何が起こったんだーー。粒子が辺りに散り始めると同時に見えたレーウェンの顔が、あたかもそう言っているように見えた。
地面にカランと音を立てて、スメシンの持っていた木の枝が落ちる。無論これらの行動全て、単にレーウェンを驚かせるためだけにやったのではない。当然ながら彼に一撃でも攻撃を当てるための、光莉が練った策なのだ。
すかさず光莉はレーウェンの横腹目掛けて、握りしめたディフェンスルーでスイングをした。しかし向こうもそう甘くはない。持ち前の動体視力でそれを軽々と避けた、が……。
「引っかかったな」
宙に散っていた黒い粒子は再び集まり、人型を形立っていた。そう、レーウェンの背後にはすでに、新たに具現化し直していたスメシンが待機していたのだ。
「これがワイらにしか、できへんことや!」
硬い握り拳を作り、唖然とするレーウェンにスメシンが殴りかかる。これは決まった、そうスメシンも確信したことだろう。
「君達のこと、ちょっと侮っていたよ」
殴りかかろうと突き出していたスメシンの、もとい光莉の右腕に謎の激痛が走った。それも生半可な痛みではない。昔体育の授業で運動音痴故に跳び箱で腕を骨折してしまった時と、まるで同じ痛みであった。
「あああああッ!」「うぐっ!」
苦しながらも見たレーウェンの右腕は、位置が攻撃前より右に移動していた。推測するにどうやら、勢いよくレーウェンはディフェンスルーの峰をスメシンの右腕に叩きつけたらしい。
スメシンの右腕は、あらぬ方向に曲がっていた。

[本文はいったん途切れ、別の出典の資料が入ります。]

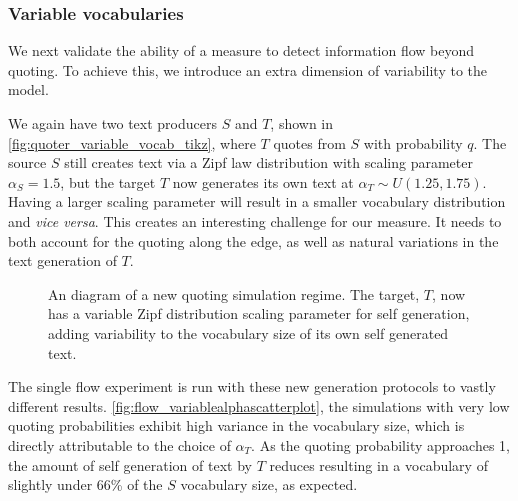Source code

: \subsubsection{Variable vocabularies}
We next validate the ability of a measure to detect information flow beyond quoting. To achieve this, we introduce an extra dimension of variability to the model. 

We again have two text producers $S$ and $T$, shown in \autoref{fig:quoter_variable_vocab_tikz}, where $T$ quotes from $S$ with probability $q$. The source $S$ still creates text via a Zipf law distribution with scaling parameter $\alpha_S=1.5$, but the target $T$ now generates its own text at $\alpha_T \sim U(1.25,1.75)$. Having a larger scaling parameter will result in a smaller vocabulary distribution and \emph{vice versa}. This creates an interesting challenge for our measure. It needs to both account for the quoting along the edge, as well as natural variations in the text generation of $T$.

\begin{figure}[!htbp]
\centering
{}
\caption{An diagram of a new quoting simulation regime. The target, $T$, now has a variable Zipf distribution scaling parameter for self generation, adding variability to the vocabulary size of its own self generated text.}\label{fig:quoter_variable_vocab_tikz}
\end{figure}

The single flow experiment is run with these new generation protocols to vastly different results. \autoref{fig:flow_variablealphascatterplot}, the simulations with very low quoting probabilities exhibit high variance in the vocabulary size, which is directly attributable to the choice of $\alpha_T$. As the quoting probability approaches 1, the amount of self generation of text by $T$ reduces resulting in a vocabulary of slightly under 66\% of the $S$ vocabulary size, as expected.


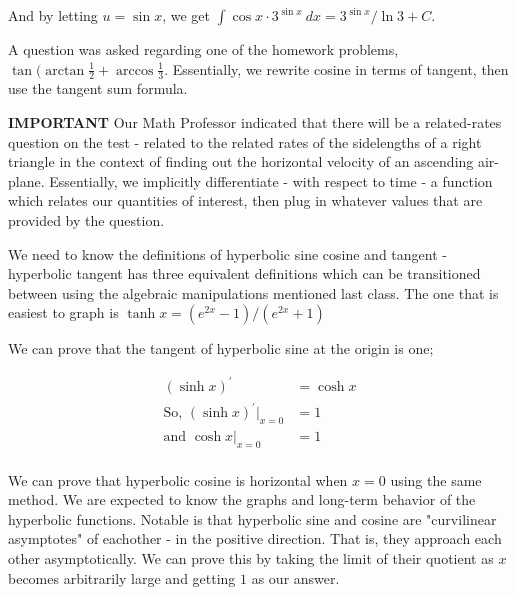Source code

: \documentclass{article}
\begin{document}
\vspace{10pt}

And by letting $u=\sin x$, we get $\int\cos x\cdot3^{\sin x}\ dx=3^{\sin x}/\ln3+C$.

\vspace{10pt}

A question was asked regarding one of the homework problems, $\tan(\arctan\frac{1}{2}+\arccos\frac{1}{3}$. Essentially, we rewrite cosine in terms of tangent, then use the tangent sum formula.

\vspace{10pt}

{\bf{}IMPORTANT} Our Math Professor indicated that there will be a related-rates question on the test - related to the related rates of the sidelengths of a right triangle in the context of finding out the horizontal velocity of an ascending air-plane. Essentially, we implicitly differentiate - with respect to time - a function which relates our quantities of interest, then plug in whatever values that are provided by the question.

\vspace{10pt}

We need to know the definitions of hyperbolic sine cosine and tangent - hyperbolic tangent has three equivalent definitions which can be transitioned between using the algebraic manipulations mentioned last class. The one that is easiest to graph is $\tanh x=(e^{2x}-1)/(e^{2x}+1)$

\vspace{10pt}

We can prove that the tangent of hyperbolic sine at the origin is one;

\begin{align*}
(\sinh x)^\prime&=\cosh x\\
\mbox{So, }(\sinh x)^\prime\big|_{x=0}&=1\\
\mbox{and }\cosh x\big|_{x=0}&=1\\
\end{align*}

\vspace{10pt}

We can prove that hyperbolic cosine is horizontal when $x=0$ using the same method. We are expected to know the graphs and long-term behavior of the hyperbolic functions. Notable is that hyperbolic sine and cosine are "curvilinear asymptotes" of eachother - in the positive direction. That is, they approach each other asymptotically. We can prove this by taking the limit of their quotient as $x$ becomes arbitrarily large and getting $1$ as our answer.
\end{document}
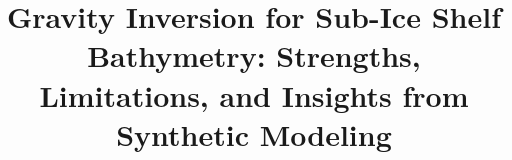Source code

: \documentclass[tc, manuscript]{copernicus}
\begin{document}

\title{Gravity Inversion for Sub-Ice Shelf Bathymetry: Strengths, Limitations, and Insights from Synthetic Modeling}



\end{document}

そして同時に、光莉の右腕も機能停止してぶら下がった。これでは感覚が復活するまでの間、骨折した右腕を使うことはできない。
その場で崩れるスメシンから視線を光莉に移すと、彼は両手を叩いて賛美した。
「すまない。君達が予想以上に斬新な作戦をしてきたものだからつい、本気を出してしまったよ。しかし僕は君達の戦い方は矛と盾、その二つでしかないと思っていたが、大きな間違いだった。どうやら君達は矛と矛、その両方にもなれるようだ」
「ああそう……それはありがと」
打撲の比にならない痛みに涙を流しながらも、レーウェンの感心には耳を傾けた。一応彼に自分達にしかできないことは見せつけられたので、高い評価を受けられたのはよかった。
ただやはり、このままで終わりたくもなかった。特に骨折もどきにまでされてしまった以上、何か彼にやり返さなければ気が済まない。
「もう今日はこれでおしまいにしておいた方が良さそうだね。これじゃあ二人に大きなハンデを与えてしまっている」
左目の視界も少しぼやけた。確かにスメシンの実体化回数に限りがある以上、ここらが潮時なのかもしれない。
だが何かまだ、できることがある筈だ。もはや本来の目的を忘れてまで、光莉はレーウェンに一撃をぶち込む策を考えた。
レーウェンは持ち前の動体視力のおかげで、スメシンや光莉の同時攻撃を見切っている。ならばその視界を、何らかの方法で遮ってしまえばその動きも鈍くなるのではないだろうか。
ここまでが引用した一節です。